■ **Provided data**

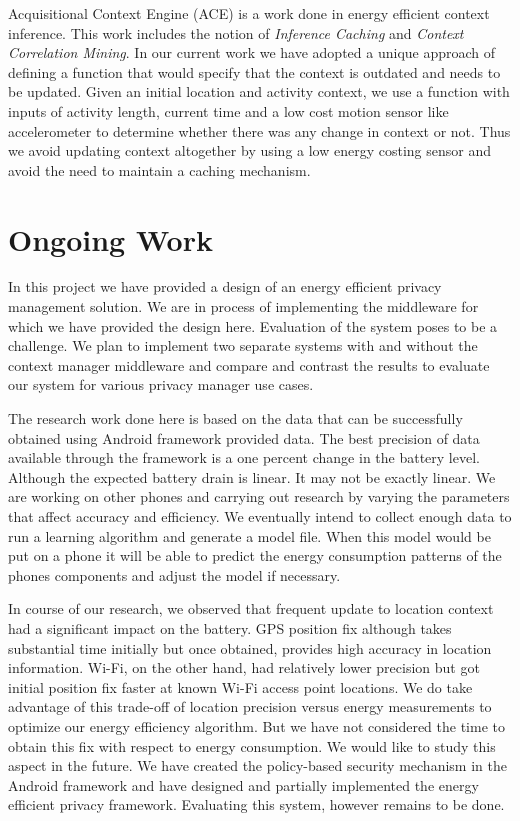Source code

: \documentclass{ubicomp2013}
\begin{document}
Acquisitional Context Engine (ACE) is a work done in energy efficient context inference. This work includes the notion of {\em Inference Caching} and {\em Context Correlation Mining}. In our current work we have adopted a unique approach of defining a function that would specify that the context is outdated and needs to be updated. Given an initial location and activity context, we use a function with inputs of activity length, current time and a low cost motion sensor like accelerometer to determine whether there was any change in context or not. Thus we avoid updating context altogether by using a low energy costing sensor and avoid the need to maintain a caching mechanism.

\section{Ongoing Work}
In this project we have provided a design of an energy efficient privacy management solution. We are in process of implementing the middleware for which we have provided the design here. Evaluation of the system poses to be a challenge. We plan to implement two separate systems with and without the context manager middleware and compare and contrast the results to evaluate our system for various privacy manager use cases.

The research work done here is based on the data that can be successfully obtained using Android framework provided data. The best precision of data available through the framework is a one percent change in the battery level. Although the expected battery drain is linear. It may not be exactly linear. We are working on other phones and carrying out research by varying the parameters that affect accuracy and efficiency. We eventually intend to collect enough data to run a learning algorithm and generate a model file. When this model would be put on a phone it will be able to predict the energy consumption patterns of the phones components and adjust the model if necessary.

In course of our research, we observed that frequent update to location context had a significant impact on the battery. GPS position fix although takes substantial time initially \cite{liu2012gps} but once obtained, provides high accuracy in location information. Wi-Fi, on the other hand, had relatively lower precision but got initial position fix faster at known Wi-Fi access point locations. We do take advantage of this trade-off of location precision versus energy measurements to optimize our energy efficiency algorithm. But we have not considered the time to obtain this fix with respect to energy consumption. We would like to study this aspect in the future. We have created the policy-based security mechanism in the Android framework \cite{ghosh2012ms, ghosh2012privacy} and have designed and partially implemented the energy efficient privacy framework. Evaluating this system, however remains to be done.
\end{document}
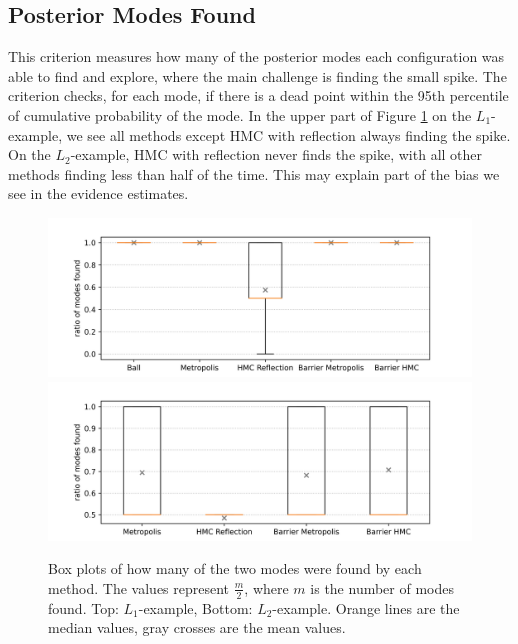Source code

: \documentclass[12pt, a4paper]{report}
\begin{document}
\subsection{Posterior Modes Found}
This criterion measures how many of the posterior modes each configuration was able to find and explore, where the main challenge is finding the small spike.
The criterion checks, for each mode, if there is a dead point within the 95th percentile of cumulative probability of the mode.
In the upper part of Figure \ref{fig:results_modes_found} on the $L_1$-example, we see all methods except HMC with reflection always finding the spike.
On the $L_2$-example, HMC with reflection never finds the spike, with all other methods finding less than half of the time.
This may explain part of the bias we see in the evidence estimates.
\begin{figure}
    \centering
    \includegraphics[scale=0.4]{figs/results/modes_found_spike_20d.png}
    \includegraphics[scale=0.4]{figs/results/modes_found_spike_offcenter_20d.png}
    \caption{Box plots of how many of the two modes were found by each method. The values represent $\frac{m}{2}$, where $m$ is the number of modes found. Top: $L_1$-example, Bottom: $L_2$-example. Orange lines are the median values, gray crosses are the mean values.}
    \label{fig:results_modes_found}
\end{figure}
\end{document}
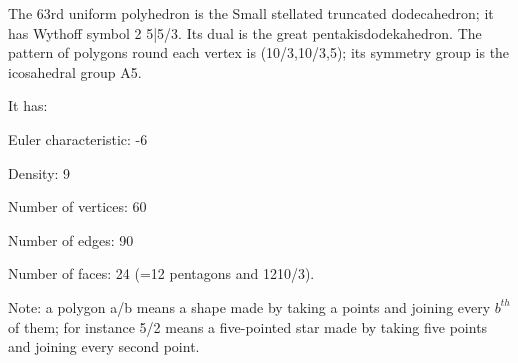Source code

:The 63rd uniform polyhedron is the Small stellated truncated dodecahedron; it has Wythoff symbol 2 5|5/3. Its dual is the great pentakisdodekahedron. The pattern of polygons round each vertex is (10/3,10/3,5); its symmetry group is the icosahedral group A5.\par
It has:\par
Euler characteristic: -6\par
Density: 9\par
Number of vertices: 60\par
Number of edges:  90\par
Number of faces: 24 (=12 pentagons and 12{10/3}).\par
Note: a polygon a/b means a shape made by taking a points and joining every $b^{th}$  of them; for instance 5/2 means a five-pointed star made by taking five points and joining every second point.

■ **Assigned task**
Write out the listing word for word, omitting the pictures it holds.

■ **Exercise result**
Source code

: \documentclass{ubicomp2013}
\begin{document}
Acquisitional Context Engine (ACE) is a work done in energy efficient context inference. This work includes the notion of {\em Inference Caching} and {\em Context Correlation Mining}. In our current work we have adopted a unique approach of defining a function that would specify that the context is outdated and needs to be updated. Given an initial location and activity context, we use a function with inputs of activity length, current time and a low cost motion sensor like accelerometer to determine whether there was any change in context or not. Thus we avoid updating context altogether by using a low energy costing sensor and avoid the need to maintain a caching mechanism.

\section{Ongoing Work}
In this project we have provided a design of an energy efficient privacy management solution. We are in process of implementing the middleware for which we have provided the design here. Evaluation of the system poses to be a challenge. We plan to implement two separate systems with and without the context manager middleware and compare and contrast the results to evaluate our system for various privacy manager use cases.

The research work done here is based on the data that can be successfully obtained using Android framework provided data. The best precision of data available through the framework is a one percent change in the battery level. Although the expected battery drain is linear. It may not be exactly linear. We are working on other phones and carrying out research by varying the parameters that affect accuracy and efficiency. We eventually intend to collect enough data to run a learning algorithm and generate a model file. When this model would be put on a phone it will be able to predict the energy consumption patterns of the phones components and adjust the model if necessary.

In course of our research, we observed that frequent update to location context had a significant impact on the battery. GPS position fix although takes substantial time initially \cite{liu2012gps} but once obtained, provides high accuracy in location information. Wi-Fi, on the other hand, had relatively lower precision but got initial position fix faster at known Wi-Fi access point locations. We do take advantage of this trade-off of location precision versus energy measurements to optimize our energy efficiency algorithm. But we have not considered the time to obtain this fix with respect to energy consumption. We would like to study this aspect in the future. We have created the policy-based security mechanism in the Android framework \cite{ghosh2012ms, ghosh2012privacy} and have designed and partially implemented the energy efficient privacy framework. Evaluating this system, however remains to be done.
\end{document}
Source code

: \documentclass[12pt, a4paper]{report}
\begin{document}
\subsection{Posterior Modes Found}
This criterion measures how many of the posterior modes each configuration was able to find and explore, where the main challenge is finding the small spike.
The criterion checks, for each mode, if there is a dead point within the 95th percentile of cumulative probability of the mode.
In the upper part of Figure \ref{fig:results_modes_found} on the $L_1$-example, we see all methods except HMC with reflection always finding the spike.
On the $L_2$-example, HMC with reflection never finds the spike, with all other methods finding less than half of the time.
This may explain part of the bias we see in the evidence estimates.
\begin{figure}
    \centering
    \includegraphics[scale=0.4]{figs/results/modes_found_spike_20d.png}
    \includegraphics[scale=0.4]{figs/results/modes_found_spike_offcenter_20d.png}
    \caption{Box plots of how many of the two modes were found by each method. The values represent $\frac{m}{2}$, where $m$ is the number of modes found. Top: $L_1$-example, Bottom: $L_2$-example. Orange lines are the median values, gray crosses are the mean values.}
    \label{fig:results_modes_found}
\end{figure}
\end{document}
Source code

:The 63rd uniform polyhedron is the Small stellated truncated dodecahedron; it has Wythoff symbol 2 5|5/3. Its dual is the great pentakisdodekahedron. The pattern of polygons round each vertex is (10/3,10/3,5); its symmetry group is the icosahedral group A5.\par
It has:\par
Euler characteristic: -6\par
Density: 9\par
Number of vertices: 60\par
Number of edges:  90\par
Number of faces: 24 (=12 pentagons and 12{10/3}).\par
Note: a polygon a/b means a shape made by taking a points and joining every $b^{th}$  of them; for instance 5/2 means a five-pointed star made by taking five points and joining every second point.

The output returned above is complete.